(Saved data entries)
[Start of Attachment]
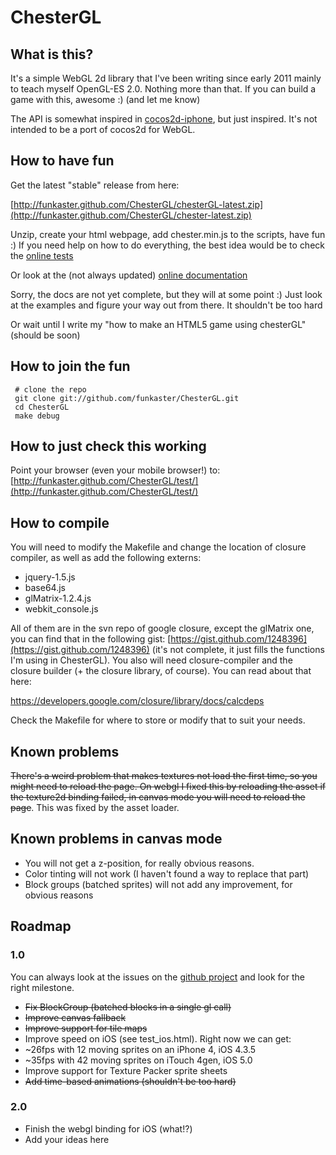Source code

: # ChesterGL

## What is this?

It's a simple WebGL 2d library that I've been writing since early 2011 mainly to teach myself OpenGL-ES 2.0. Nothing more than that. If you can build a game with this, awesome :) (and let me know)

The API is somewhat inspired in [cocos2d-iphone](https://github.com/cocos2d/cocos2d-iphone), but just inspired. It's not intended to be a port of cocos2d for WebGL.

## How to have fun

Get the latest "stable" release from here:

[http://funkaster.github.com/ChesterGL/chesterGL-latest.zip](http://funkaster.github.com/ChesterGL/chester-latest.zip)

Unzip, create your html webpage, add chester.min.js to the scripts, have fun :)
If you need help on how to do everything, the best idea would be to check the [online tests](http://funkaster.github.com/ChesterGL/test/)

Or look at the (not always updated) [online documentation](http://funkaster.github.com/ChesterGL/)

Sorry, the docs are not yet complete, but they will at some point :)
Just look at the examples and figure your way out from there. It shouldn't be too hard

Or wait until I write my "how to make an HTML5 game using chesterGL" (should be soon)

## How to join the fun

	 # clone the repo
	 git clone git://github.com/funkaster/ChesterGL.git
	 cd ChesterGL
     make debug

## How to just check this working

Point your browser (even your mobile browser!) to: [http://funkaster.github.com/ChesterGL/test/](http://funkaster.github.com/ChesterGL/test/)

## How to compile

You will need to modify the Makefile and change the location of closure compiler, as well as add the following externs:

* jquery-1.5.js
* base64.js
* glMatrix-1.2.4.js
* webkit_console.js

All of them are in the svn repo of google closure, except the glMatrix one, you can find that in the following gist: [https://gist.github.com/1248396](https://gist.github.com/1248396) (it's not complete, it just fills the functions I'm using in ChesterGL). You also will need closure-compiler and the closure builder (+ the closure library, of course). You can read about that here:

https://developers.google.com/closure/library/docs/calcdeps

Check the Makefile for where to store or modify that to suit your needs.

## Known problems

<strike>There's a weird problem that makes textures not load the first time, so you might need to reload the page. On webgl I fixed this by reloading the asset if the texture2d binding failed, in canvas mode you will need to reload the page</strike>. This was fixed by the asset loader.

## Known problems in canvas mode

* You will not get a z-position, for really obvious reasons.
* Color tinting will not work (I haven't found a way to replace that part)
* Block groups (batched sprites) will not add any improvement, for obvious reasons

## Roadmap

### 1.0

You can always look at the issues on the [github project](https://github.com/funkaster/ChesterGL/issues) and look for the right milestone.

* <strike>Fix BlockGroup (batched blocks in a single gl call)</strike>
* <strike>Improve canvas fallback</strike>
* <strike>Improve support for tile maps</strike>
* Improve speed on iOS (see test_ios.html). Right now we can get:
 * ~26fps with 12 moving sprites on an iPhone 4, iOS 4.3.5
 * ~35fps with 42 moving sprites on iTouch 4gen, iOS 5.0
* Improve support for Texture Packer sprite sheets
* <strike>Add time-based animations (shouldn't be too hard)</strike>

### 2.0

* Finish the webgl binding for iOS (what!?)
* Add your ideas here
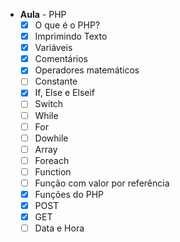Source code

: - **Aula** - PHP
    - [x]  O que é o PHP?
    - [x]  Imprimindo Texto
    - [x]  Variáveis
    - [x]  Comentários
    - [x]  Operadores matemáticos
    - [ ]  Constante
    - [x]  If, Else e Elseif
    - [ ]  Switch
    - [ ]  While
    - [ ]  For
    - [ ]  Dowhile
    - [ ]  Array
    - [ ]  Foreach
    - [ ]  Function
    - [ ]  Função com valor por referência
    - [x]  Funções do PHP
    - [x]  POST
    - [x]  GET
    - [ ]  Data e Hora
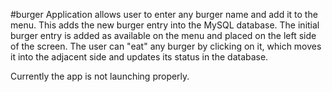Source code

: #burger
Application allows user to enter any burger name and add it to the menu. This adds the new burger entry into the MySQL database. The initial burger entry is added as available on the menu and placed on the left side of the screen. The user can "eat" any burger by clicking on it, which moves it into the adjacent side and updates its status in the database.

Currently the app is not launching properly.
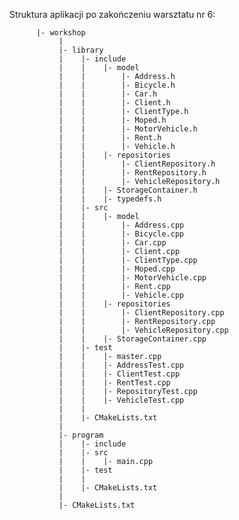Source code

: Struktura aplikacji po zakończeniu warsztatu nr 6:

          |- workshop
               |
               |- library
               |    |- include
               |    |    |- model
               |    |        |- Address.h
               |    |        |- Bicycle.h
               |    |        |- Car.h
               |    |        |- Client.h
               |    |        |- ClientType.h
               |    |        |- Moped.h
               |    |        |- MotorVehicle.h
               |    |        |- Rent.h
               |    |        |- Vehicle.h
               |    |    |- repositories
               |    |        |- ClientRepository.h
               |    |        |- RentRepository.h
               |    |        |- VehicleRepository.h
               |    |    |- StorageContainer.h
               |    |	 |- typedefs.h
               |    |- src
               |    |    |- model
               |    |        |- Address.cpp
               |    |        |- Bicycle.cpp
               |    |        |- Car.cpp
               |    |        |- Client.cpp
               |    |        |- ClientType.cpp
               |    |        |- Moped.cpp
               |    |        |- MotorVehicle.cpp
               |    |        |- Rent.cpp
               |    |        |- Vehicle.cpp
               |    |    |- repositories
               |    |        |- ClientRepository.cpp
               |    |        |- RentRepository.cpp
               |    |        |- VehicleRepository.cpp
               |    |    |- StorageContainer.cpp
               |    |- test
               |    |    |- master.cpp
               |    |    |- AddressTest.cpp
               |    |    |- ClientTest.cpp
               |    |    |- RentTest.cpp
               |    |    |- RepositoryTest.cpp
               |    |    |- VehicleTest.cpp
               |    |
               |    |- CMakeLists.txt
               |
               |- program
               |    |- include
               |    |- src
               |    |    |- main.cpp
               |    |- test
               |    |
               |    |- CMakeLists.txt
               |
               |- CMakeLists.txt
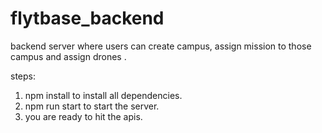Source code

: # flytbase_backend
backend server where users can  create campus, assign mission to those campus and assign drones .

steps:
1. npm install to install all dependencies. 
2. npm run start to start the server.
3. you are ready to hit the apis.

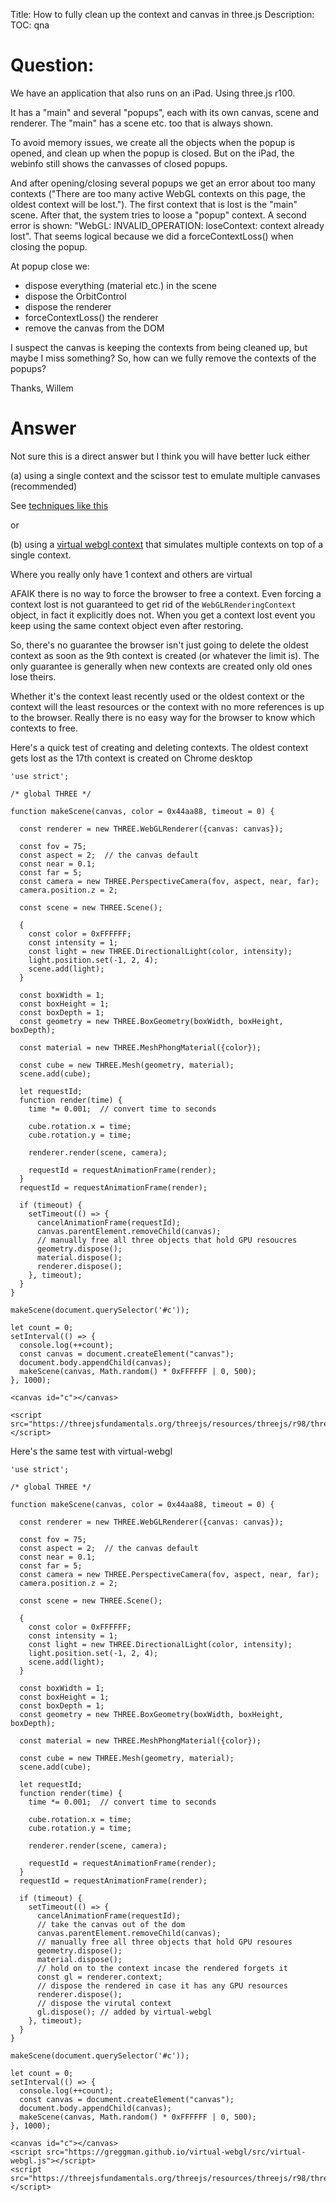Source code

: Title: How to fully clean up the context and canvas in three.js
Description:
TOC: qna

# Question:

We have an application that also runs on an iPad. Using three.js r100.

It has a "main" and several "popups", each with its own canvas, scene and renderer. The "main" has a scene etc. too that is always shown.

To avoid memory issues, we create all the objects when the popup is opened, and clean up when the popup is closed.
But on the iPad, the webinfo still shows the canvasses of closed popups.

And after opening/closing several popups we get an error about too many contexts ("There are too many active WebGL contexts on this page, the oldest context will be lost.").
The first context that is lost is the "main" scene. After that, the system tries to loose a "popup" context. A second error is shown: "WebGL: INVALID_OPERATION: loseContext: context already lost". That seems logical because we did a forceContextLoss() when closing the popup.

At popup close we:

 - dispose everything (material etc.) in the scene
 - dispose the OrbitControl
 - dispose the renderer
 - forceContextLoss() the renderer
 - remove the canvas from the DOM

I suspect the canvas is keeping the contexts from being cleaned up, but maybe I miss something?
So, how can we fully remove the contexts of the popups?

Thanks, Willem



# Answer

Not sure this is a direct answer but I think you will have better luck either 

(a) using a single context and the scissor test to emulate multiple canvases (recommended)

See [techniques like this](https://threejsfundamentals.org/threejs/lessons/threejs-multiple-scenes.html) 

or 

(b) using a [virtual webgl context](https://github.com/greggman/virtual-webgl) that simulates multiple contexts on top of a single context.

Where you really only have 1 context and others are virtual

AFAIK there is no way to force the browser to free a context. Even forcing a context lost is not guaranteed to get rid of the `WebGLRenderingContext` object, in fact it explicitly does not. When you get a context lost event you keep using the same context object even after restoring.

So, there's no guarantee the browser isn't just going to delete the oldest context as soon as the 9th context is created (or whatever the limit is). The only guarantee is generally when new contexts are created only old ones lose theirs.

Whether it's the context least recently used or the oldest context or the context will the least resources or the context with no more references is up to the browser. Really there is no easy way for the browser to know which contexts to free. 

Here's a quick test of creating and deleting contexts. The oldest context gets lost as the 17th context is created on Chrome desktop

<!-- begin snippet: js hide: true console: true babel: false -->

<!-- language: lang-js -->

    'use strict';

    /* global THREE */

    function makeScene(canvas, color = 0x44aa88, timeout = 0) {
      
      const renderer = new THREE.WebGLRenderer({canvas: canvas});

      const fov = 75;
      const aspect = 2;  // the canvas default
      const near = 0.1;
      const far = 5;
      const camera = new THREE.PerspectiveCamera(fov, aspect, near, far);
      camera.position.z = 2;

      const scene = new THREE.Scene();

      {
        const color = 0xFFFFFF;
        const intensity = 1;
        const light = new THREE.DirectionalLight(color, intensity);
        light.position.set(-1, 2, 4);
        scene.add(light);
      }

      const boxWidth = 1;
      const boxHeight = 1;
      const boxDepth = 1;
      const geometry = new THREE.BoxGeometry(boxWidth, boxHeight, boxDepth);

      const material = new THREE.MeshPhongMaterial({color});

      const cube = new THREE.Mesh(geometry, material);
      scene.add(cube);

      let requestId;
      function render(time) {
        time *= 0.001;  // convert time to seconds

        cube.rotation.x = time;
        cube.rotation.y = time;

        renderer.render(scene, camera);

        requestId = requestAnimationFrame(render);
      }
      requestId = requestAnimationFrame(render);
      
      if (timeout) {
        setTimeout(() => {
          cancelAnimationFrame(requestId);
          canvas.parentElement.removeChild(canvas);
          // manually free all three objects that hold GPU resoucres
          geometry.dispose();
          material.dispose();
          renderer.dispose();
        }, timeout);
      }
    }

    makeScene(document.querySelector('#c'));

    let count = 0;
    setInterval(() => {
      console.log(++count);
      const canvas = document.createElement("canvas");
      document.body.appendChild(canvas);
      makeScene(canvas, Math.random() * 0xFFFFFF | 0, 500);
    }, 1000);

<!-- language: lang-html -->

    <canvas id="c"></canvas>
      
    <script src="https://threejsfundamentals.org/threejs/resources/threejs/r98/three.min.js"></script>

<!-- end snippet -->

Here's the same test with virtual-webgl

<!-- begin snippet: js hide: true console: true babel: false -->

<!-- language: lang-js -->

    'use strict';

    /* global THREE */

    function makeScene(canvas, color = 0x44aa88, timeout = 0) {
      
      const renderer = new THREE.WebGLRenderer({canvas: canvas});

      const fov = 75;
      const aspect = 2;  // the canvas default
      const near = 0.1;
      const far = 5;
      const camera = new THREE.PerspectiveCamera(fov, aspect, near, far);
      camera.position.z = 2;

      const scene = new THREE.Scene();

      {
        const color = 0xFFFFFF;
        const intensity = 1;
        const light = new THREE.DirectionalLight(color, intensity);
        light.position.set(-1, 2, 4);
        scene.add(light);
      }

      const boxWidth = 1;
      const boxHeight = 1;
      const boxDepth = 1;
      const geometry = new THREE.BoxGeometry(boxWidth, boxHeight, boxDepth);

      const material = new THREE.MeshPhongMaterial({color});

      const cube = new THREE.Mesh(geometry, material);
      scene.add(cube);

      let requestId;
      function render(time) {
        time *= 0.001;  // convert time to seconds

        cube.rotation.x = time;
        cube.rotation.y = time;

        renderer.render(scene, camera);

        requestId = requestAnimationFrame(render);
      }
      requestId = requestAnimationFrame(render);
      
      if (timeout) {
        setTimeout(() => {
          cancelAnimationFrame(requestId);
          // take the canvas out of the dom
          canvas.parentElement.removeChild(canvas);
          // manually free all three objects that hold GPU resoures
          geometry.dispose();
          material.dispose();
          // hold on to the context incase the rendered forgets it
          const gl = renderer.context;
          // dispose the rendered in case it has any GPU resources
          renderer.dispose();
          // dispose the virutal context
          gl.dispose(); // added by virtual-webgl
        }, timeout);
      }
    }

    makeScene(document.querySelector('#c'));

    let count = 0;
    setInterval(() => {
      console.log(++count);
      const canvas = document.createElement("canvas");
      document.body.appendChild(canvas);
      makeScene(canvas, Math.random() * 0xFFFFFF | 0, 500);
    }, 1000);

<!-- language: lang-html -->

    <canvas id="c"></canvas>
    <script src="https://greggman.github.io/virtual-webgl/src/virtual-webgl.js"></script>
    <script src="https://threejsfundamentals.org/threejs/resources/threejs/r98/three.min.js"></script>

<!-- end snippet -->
[End of Attachment]
**What to produce:** Lines with "closed": find them in the data and copy each one.

**Task output:**
To avoid memory issues, we create all the objects when the popup is opened, and clean up when the popup is closed.
But on the iPad, the webinfo still shows the canvasses of closed popups.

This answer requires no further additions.